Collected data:

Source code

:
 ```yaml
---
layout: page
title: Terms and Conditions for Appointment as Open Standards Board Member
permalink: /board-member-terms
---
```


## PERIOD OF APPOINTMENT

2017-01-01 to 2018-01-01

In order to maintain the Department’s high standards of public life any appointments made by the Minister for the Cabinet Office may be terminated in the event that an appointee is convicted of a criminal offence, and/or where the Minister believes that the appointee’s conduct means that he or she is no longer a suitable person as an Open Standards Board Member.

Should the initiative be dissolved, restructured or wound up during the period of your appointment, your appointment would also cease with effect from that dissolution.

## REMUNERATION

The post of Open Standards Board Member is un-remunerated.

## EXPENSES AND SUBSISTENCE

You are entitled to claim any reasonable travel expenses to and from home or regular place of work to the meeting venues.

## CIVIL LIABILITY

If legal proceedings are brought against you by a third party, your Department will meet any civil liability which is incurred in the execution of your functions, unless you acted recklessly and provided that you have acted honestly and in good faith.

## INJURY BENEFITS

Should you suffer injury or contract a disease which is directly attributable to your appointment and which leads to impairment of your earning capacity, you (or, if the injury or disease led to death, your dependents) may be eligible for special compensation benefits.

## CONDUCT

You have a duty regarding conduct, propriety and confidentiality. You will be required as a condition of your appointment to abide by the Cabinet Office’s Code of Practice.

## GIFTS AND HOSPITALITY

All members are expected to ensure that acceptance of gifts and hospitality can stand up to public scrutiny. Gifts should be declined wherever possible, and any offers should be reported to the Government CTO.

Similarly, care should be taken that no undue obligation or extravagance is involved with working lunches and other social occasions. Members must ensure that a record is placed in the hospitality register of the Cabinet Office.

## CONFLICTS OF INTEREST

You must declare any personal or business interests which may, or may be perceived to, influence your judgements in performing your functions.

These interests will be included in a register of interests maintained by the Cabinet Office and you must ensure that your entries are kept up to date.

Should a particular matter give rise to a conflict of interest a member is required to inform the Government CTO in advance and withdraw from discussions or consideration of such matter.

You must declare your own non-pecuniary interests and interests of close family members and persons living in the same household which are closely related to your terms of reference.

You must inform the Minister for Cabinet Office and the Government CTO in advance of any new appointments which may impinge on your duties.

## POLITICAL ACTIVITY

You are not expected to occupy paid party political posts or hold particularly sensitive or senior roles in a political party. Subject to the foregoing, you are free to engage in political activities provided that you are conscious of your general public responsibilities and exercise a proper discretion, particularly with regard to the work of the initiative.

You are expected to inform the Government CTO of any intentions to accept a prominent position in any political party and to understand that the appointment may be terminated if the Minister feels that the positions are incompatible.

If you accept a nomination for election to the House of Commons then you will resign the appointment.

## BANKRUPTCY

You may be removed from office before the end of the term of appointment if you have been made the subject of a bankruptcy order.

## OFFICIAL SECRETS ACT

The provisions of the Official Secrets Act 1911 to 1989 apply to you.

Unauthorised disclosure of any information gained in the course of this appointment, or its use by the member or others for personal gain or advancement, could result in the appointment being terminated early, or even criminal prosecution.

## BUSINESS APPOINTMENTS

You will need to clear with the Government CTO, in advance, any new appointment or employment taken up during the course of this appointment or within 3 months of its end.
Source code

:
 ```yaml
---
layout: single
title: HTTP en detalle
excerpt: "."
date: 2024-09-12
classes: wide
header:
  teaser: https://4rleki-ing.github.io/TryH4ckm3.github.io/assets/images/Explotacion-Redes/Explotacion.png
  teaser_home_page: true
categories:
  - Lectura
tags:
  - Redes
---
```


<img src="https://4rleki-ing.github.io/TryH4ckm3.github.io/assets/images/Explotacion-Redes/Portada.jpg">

- [Task brief] Search the entries for the word "images". Copy every line where it occurs.

- [Task response]
  teaser: https://4rleki-ing.github.io/TryH4ckm3.github.io/assets/images/Explotacion-Redes/Explotacion.png
<img src="https://4rleki-ing.github.io/TryH4ckm3.github.io/assets/images/Explotacion-Redes/Portada.jpg">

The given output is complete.